Bruce Gordon, Titus Street Professor of Ecclesiastical History, Yale Divinity School



Dr. Bruce Gordon is the Titus Street Professor of Ecclesiastical History Yale Divinity School with Secondary Appointment in the Department of History, and he is the author of the biographies Calvin and Zwingli: God’s Armed Prophet, and of a number of other books on the history of Christianity.


In Part One of their conversation, Marginalia's Editor-in-Chief, Samuel Loncar, Ph.D. (Yale University) talks with Professor Gordon about his new book, The Bible: A Global History (Basic Books, 2024) and why it is essential to think about this text as a dynamic, global cultural force.

A native of Canada, Bruce Gordon taught at the University of St. Andrews in Scotland, where he was a professor of modern history and deputy director of the St. Andrews Reformation Studies Institute, before joining the Yale faculty in 2008. Gordon’s research and teaching focus on European religious cultures of the late-medieval and early modern periods, with a particular interest in the Reformation and its reception.

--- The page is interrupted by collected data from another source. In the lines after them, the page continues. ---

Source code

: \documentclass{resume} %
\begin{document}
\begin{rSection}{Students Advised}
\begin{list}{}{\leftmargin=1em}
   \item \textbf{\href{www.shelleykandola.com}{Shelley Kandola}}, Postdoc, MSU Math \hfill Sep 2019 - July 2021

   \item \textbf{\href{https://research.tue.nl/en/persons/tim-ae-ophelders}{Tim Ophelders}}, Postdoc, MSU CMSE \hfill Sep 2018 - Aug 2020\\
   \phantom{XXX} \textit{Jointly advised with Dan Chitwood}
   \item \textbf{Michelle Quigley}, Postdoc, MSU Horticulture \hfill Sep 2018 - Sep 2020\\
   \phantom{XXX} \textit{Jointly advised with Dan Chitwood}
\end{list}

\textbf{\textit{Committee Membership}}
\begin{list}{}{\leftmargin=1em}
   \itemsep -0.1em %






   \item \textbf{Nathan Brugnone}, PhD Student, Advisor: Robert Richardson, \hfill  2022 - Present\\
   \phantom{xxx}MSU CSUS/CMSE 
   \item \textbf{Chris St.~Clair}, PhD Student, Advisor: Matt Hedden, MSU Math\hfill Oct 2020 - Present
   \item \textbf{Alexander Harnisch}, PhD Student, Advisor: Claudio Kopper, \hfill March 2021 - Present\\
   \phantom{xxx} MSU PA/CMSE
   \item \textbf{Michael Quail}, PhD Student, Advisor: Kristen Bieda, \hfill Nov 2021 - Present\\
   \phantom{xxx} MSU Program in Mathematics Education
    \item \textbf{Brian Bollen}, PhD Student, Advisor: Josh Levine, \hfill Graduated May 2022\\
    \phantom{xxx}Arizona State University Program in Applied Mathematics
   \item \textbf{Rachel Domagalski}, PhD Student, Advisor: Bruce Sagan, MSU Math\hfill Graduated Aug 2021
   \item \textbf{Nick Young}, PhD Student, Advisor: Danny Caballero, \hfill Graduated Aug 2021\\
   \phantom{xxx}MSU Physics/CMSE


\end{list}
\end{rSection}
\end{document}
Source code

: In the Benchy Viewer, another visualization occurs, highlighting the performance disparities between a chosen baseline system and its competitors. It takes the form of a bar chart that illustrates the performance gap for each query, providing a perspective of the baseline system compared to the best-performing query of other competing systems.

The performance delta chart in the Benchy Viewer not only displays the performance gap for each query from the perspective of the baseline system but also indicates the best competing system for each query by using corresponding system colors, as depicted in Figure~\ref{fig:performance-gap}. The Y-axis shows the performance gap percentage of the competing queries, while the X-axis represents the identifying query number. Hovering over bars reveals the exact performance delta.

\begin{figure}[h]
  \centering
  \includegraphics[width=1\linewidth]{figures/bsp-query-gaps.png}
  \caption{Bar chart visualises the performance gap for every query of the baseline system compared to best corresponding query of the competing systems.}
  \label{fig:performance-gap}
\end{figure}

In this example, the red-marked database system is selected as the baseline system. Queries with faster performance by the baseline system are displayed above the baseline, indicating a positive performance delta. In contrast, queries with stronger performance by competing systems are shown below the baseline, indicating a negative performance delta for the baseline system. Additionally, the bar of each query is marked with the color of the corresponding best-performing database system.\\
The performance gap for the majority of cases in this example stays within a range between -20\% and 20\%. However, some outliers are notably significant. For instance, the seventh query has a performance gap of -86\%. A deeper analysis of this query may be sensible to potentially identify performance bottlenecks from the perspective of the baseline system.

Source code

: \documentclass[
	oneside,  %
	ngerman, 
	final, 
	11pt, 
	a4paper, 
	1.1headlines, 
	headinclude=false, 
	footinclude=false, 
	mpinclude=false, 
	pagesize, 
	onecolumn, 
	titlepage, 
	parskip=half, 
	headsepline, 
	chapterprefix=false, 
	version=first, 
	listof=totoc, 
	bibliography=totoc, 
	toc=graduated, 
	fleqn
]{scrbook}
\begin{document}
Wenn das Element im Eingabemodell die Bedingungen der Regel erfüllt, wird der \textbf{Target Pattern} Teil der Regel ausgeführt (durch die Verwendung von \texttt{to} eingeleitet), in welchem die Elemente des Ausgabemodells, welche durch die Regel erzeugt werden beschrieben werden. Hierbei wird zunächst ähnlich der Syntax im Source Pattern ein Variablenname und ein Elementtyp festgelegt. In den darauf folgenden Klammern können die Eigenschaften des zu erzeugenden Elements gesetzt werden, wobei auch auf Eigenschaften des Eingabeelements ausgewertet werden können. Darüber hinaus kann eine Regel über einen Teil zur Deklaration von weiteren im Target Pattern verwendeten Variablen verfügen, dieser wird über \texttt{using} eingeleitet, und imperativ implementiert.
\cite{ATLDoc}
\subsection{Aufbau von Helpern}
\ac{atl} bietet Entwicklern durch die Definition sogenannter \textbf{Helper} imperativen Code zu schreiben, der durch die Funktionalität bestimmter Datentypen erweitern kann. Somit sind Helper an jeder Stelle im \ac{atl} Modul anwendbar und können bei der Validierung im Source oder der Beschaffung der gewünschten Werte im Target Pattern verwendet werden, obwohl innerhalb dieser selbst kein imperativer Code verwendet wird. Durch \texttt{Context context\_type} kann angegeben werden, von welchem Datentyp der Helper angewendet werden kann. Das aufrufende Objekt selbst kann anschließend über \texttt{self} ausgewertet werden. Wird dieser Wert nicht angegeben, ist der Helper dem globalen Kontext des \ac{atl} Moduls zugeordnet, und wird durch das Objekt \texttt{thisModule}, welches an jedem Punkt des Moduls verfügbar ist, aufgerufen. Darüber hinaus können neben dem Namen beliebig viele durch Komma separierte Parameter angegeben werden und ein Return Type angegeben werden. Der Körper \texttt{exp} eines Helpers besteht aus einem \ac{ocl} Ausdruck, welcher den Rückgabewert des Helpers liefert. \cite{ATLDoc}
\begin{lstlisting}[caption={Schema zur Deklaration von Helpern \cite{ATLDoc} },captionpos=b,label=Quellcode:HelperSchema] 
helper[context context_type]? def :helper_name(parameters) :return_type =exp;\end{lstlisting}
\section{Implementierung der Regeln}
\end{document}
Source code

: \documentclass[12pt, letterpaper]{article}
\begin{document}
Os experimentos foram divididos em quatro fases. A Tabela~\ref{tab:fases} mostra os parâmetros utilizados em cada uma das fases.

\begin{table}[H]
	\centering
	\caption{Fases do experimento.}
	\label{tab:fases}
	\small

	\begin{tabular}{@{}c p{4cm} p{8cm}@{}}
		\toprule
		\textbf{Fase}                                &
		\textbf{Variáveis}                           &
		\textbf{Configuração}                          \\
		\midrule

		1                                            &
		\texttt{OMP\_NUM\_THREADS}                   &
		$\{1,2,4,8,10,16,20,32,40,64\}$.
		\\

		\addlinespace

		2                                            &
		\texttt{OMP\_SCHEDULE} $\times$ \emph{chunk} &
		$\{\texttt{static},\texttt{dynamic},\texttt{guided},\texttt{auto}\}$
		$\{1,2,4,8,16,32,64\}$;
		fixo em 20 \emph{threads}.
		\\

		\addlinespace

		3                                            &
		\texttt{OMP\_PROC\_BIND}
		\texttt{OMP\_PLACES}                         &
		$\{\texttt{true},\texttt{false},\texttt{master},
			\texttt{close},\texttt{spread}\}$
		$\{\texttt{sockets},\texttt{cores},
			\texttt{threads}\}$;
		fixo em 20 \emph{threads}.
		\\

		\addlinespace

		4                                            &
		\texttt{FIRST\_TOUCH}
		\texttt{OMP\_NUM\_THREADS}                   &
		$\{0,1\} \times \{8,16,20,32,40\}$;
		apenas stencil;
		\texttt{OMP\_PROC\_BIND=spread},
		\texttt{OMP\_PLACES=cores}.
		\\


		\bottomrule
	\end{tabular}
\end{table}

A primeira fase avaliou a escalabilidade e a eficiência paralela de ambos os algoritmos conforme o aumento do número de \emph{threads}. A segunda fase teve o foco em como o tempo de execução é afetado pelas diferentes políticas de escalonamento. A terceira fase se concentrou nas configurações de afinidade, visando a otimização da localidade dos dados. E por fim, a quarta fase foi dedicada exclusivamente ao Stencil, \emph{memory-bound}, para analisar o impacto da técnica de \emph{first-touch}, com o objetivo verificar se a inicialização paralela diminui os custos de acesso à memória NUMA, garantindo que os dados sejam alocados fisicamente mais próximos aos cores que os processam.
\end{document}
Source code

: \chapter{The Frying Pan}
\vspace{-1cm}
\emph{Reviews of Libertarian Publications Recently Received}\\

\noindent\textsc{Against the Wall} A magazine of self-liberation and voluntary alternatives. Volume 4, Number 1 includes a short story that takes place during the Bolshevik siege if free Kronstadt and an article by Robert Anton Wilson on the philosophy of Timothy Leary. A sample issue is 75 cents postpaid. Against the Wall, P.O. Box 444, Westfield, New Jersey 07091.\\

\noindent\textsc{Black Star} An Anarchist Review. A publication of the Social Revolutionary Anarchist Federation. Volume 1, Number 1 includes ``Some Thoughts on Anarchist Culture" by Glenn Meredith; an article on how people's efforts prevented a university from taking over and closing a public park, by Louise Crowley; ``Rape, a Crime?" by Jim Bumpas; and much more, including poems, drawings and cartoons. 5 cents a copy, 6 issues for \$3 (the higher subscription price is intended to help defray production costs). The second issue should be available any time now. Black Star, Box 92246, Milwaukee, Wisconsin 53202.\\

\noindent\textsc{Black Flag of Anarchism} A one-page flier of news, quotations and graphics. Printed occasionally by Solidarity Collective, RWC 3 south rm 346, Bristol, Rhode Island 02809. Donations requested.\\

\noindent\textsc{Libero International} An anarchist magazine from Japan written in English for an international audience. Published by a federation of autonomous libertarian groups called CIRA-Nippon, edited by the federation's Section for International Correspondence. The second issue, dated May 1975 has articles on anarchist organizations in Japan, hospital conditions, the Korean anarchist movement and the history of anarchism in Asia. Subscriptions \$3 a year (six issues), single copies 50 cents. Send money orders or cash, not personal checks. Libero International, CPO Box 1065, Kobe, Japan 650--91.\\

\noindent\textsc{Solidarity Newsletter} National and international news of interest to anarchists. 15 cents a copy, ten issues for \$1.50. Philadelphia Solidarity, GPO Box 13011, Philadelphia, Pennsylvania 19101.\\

He is the author of Zwingli: God’s Armed Prophet (Yale, 2021). His John Calvin’s Institutes of the Christian Religion (Princeton 2016) looks at the reception from the sixteenth century to the age of YouTube of one of the defining works of the Reformation. He is the author of Calvin (Yale, 2009), a biography of the Genevan reformer, and the Swiss Reformation (Manchester, 2002), a Choice Magazine “Outstanding Publication” (2003). In 2021 he edited, with Carl Trueman, The Oxford Handbook to Calvin and Calvinism (Oxford). In addition, he has edited books and written widely on early modern history, biblical culture, Reformation devotion and spirituality, dissent and heresy, and the place of the dead in pre-modern culture. His most recent book is The Bible: A Global History (Basic Books, 2024)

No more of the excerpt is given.